• Goal of the exercise:
Filter the data below, keeping only lines that contain "absent".

• Records shown:

=== Begin Enclosure ===

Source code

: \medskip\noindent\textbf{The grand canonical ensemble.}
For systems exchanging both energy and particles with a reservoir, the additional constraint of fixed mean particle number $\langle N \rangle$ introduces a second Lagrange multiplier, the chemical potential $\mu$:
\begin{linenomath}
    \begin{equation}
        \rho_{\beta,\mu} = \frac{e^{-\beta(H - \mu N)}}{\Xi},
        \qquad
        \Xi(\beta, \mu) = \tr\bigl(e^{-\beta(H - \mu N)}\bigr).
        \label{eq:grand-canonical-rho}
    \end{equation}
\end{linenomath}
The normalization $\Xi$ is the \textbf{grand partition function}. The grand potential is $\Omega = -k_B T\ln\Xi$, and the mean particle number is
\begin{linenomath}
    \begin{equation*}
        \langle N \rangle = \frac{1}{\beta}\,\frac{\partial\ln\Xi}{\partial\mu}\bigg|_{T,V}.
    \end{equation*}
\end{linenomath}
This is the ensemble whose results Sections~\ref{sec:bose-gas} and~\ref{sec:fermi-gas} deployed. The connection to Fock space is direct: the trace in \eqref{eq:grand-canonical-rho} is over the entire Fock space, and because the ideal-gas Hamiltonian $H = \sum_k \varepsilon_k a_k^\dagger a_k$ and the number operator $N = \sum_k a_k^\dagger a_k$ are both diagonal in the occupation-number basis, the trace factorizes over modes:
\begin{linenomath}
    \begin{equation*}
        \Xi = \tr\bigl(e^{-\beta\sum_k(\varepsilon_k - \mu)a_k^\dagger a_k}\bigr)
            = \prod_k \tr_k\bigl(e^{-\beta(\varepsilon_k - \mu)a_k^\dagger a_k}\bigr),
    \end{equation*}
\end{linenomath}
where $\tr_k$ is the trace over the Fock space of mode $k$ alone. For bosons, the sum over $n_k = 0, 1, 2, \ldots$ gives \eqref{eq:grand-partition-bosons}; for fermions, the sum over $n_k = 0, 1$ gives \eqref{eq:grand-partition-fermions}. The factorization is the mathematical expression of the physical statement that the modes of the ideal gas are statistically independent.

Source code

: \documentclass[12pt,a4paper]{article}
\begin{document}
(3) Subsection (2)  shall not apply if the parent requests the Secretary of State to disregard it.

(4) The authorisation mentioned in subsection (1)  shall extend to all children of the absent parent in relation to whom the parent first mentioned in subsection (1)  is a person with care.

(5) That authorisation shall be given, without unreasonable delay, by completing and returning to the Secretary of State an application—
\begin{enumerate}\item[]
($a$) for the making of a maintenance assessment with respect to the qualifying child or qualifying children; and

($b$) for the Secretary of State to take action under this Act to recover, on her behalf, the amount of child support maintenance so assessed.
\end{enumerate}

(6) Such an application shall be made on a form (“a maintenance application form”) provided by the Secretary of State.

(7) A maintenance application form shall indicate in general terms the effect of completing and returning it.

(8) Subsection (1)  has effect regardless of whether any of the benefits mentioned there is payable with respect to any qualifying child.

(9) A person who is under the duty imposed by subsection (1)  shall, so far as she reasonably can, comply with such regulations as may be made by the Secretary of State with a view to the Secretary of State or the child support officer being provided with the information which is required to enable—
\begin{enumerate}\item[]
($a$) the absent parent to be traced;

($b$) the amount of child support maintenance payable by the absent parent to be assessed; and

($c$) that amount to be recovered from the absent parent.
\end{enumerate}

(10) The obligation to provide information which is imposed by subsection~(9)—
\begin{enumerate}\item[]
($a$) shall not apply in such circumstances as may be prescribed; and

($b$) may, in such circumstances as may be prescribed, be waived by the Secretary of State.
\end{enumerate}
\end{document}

=== End Enclosure ===

• Solution:
(4) The authorisation mentioned in subsection (1)  shall extend to all children of the absent parent in relation to whom the parent first mentioned in subsection (1)  is a person with care.
($a$) the absent parent to be traced;
($b$) the amount of child support maintenance payable by the absent parent to be assessed; and
($c$) that amount to be recovered from the absent parent.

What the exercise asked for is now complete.